Back in the late 50's early 60's a Civil Rights Movement swept the country. Great leaders like MLK, Rosa Parks and a host of other committed civil rights/human rights activists invited our country to look at its diversity practices. Of course, they didn't call it that then, but the rights of women, Blacks, and the poor were championed in a way that we had not seen before or since. I believe they were on to something, but they knew that even in the midst of protest a different kind of change had to come before the dream would concretize. This very spirited, and yes, spiritual contingent knew that lasting change has to begin within. When I was in primary school we sang a song, "Let there be peace on earth and let it begin with me." Knowing what I know now, I'd say, "let it begin in me." The world we want, the peace we pray for will not come without minds changing or actions changing, and not necessarily in that order. From where I sit, we will have to change our actions and then give our hearts time to catch up. There was a lot of political action in the day, but I wonder how much heart action took place. I further believe that when we change our actions-do something different—it is a sign that our hearts have (simultaneously) changed. I believe we all want a more peaceful world.

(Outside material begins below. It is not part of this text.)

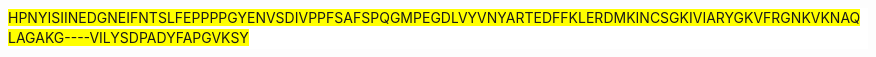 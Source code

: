 <span style='background-color: yellow;'>H</span><span style='background-color: yellow;'>P</span><span style='background-color: yellow;'>N</span><span style='background-color: yellow;'>Y</span><span style='background-color: yellow;'>I</span><span style='background-color: yellow;'>S</span><span style='background-color: yellow;'>I</span><span style='background-color: yellow;'>I</span><span style='background-color: yellow;'>N</span><span style='background-color: yellow;'>E</span><span style='background-color: yellow;'>D</span><span style='background-color: yellow;'>G</span><span style='background-color: yellow;'>N</span><span style='background-color: yellow;'>E</span><span style='background-color: yellow;'>I</span><span style='background-color: yellow;'>F</span><span style='background-color: yellow;'>N</span><span style='background-color: yellow;'>T</span><span style='background-color: yellow;'>S</span><span style='background-color: yellow;'>L</span><span style='background-color: yellow;'>F</span><span style='background-color: yellow;'>E</span><span style='background-color: yellow;'>P</span><span style='background-color: yellow;'>P</span><span style='background-color: yellow;'>P</span><span style='background-color: yellow;'>P</span><span style='background-color: yellow;'>G</span><span style='background-color: yellow;'>Y</span><span style='background-color: yellow;'>E</span><span style='background-color: yellow;'>N</span><span style='background-color: yellow;'>V</span><span style='background-color: yellow;'>S</span><span style='background-color: yellow;'>D</span><span style='background-color: yellow;'>I</span><span style='background-color: yellow;'>V</span><span style='background-color: yellow;'>P</span><span style='background-color: yellow;'>P</span><span style='background-color: yellow;'>F</span><span style='background-color: yellow;'>S</span><span style='background-color: yellow;'>A</span><span style='background-color: yellow;'>F</span><span style='background-color: yellow;'>S</span><span style='background-color: yellow;'>P</span><span style='background-color: yellow;'>Q</span><span style='background-color: yellow;'>G</span><span style='background-color: yellow;'>M</span><span style='background-color: yellow;'>P</span><span style='background-color: yellow;'>E</span><span style='background-color: yellow;'>G</span><span style='background-color: yellow;'>D</span><span style='background-color: yellow;'>L</span><span style='background-color: yellow;'>V</span><span style='background-color: yellow;'>Y</span><span style='background-color: yellow;'>V</span><span style='background-color: yellow;'>N</span><span style='background-color: yellow;'>Y</span><span style='background-color: yellow;'>A</span><span style='background-color: yellow;'>R</span><span style='background-color: yellow;'>T</span><span style='background-color: yellow;'>E</span><span style='background-color: yellow;'>D</span><span style='background-color: yellow;'>F</span><span style='background-color: yellow;'>F</span><span style='background-color: yellow;'>K</span><span style='background-color: yellow;'>L</span><span style='background-color: yellow;'>E</span><span style='background-color: yellow;'>R</span><span style='background-color: yellow;'>D</span><span style='background-color: yellow;'>M</span><span style='background-color: yellow;'>K</span><span style='background-color: yellow;'>I</span><span style='background-color: yellow;'>N</span><span style='background-color: yellow;'>C</span><span style='background-color: yellow;'>S</span><span style='background-color: yellow;'>G</span><span style='background-color: yellow;'>K</span><span style='background-color: yellow;'>I</span><span style='background-color: yellow;'>V</span><span style='background-color: yellow;'>I</span><span style='background-color: yellow;'>A</span><span style='background-color: yellow;'>R</span><span style='background-color: yellow;'>Y</span><span style='background-color: yellow;'>G</span><span style='background-color: yellow;'>K</span><span style='background-color: yellow;'>V</span><span style='background-color: yellow;'>F</span><span style='background-color: yellow;'>R</span><span style='background-color: yellow;'>G</span><span style='background-color: yellow;'>N</span><span style='background-color: yellow;'>K</span><span style='background-color: yellow;'>V</span><span style='background-color: yellow;'>K</span><span style='background-color: yellow;'>N</span><span style='background-color: yellow;'>A</span><span style='background-color: yellow;'>Q</span><span style='background-color: yellow;'>L</span><span style='background-color: yellow;'>A</span><span style='background-color: yellow;'>G</span><span style='background-color: yellow;'>A</span><span style='background-color: yellow;'>K</span><span style='background-color: yellow;'>G</span><span style='background-color: yellow;'>-</span><span style='background-color: yellow;'>-</span><span style='background-color: yellow;'>-</span><span style='background-color: yellow;'>-</span><span style='background-color: yellow;'>V</span><span style='background-color: yellow;'>I</span><span style='background-color: yellow;'>L</span><span style='background-color: yellow;'>Y</span><span style='background-color: yellow;'>S</span><span style='background-color: yellow;'>D</span><span style='background-color: yellow;'>P</span><span style='background-color: yellow;'>A</span><span style='background-color: yellow;'>D</span><span style='background-color: yellow;'>Y</span><span style='background-color: yellow;'>F</span><span style='background-color: yellow;'>A</span><span style='background-color: yellow;'>P</span><span style='background-color: yellow;'>G</span><span style='background-color: yellow;'>V</span><span style='background-color: yellow;'>K</span><span style='background-color: yellow;'>S</span><span style='background-color: yellow;'>Y</span>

I believe that Black people would rather live prosperous lives than retell and relive the stories of pain, suffering, and struggle forever. I believe White people would much rather be comfortable around their Black colleagues than the wonder if they have said something stupid, insensitive, or racist. But none of this will happen until we change our actions. The movement part 2, to my mind, is the answer. This is it. We are about to ignite a qualitative shift in the way we do human relations IN OUR TIME. Stay tuned.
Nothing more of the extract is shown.